→ **WHAT THE TASK REQUIRES**:
Report back every line from the entries below in which the word "제공합니다" occurs.
--- RECORDS PROVIDED Enclosed Below ---
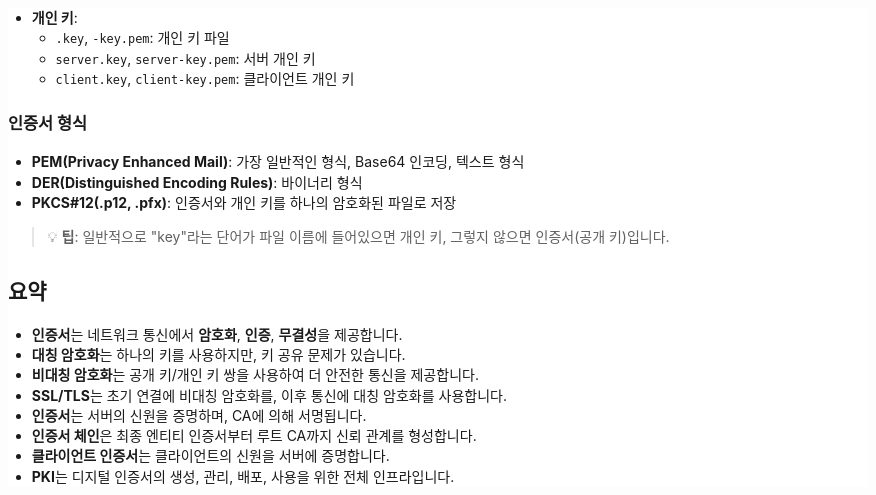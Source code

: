 - **개인 키**:
    - `.key`, `-key.pem`: 개인 키 파일
    - `server.key`, `server-key.pem`: 서버 개인 키
    - `client.key`, `client-key.pem`: 클라이언트 개인 키

### 인증서 형식

- **PEM(Privacy Enhanced Mail)**: 가장 일반적인 형식, Base64 인코딩, 텍스트 형식
- **DER(Distinguished Encoding Rules)**: 바이너리 형식
- **PKCS#12(.p12, .pfx)**: 인증서와 개인 키를 하나의 암호화된 파일로 저장

> 💡 **팁**: 일반적으로 "key"라는 단어가 파일 이름에 들어있으면 개인 키, 그렇지 않으면 인증서(공개 키)입니다.

## 요약

- **인증서**는 네트워크 통신에서 **암호화**, **인증**, **무결성**을 제공합니다.
- **대칭 암호화**는 하나의 키를 사용하지만, 키 공유 문제가 있습니다.
- **비대칭 암호화**는 공개 키/개인 키 쌍을 사용하여 더 안전한 통신을 제공합니다.
- **SSL/TLS**는 초기 연결에 비대칭 암호화를, 이후 통신에 대칭 암호화를 사용합니다.
- **인증서**는 서버의 신원을 증명하며, CA에 의해 서명됩니다.
- **인증서 체인**은 최종 엔티티 인증서부터 루트 CA까지 신뢰 관계를 형성합니다.
- **클라이언트 인증서**는 클라이언트의 신원을 서버에 증명합니다.
- **PKI**는 디지털 인증서의 생성, 관리, 배포, 사용을 위한 전체 인프라입니다.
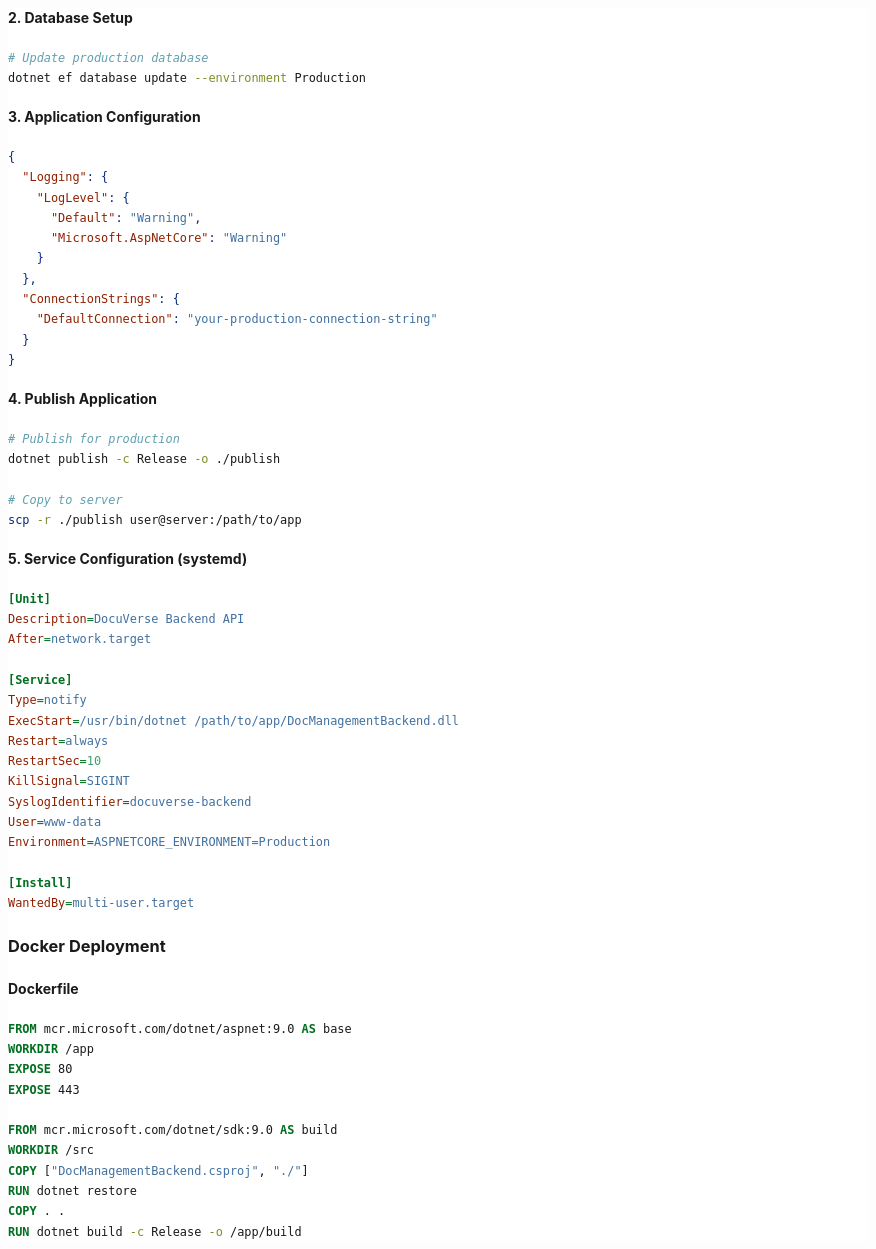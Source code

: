 #### 2. Database Setup
```bash
# Update production database
dotnet ef database update --environment Production
```

#### 3. Application Configuration
```json
{
  "Logging": {
    "LogLevel": {
      "Default": "Warning",
      "Microsoft.AspNetCore": "Warning"
    }
  },
  "ConnectionStrings": {
    "DefaultConnection": "your-production-connection-string"
  }
}
```

#### 4. Publish Application
```bash
# Publish for production
dotnet publish -c Release -o ./publish

# Copy to server
scp -r ./publish user@server:/path/to/app
```

#### 5. Service Configuration (systemd)
```ini
[Unit]
Description=DocuVerse Backend API
After=network.target

[Service]
Type=notify
ExecStart=/usr/bin/dotnet /path/to/app/DocManagementBackend.dll
Restart=always
RestartSec=10
KillSignal=SIGINT
SyslogIdentifier=docuverse-backend
User=www-data
Environment=ASPNETCORE_ENVIRONMENT=Production

[Install]
WantedBy=multi-user.target
```

### Docker Deployment

#### Dockerfile
```dockerfile
FROM mcr.microsoft.com/dotnet/aspnet:9.0 AS base
WORKDIR /app
EXPOSE 80
EXPOSE 443

FROM mcr.microsoft.com/dotnet/sdk:9.0 AS build
WORKDIR /src
COPY ["DocManagementBackend.csproj", "./"]
RUN dotnet restore
COPY . .
RUN dotnet build -c Release -o /app/build
```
--- End of Enclosed RECORDS PROVIDED ---
→ **SOLUTION**:
- **인증서**는 네트워크 통신에서 **암호화**, **인증**, **무결성**을 제공합니다.
- **비대칭 암호화**는 공개 키/개인 키 쌍을 사용하여 더 안전한 통신을 제공합니다.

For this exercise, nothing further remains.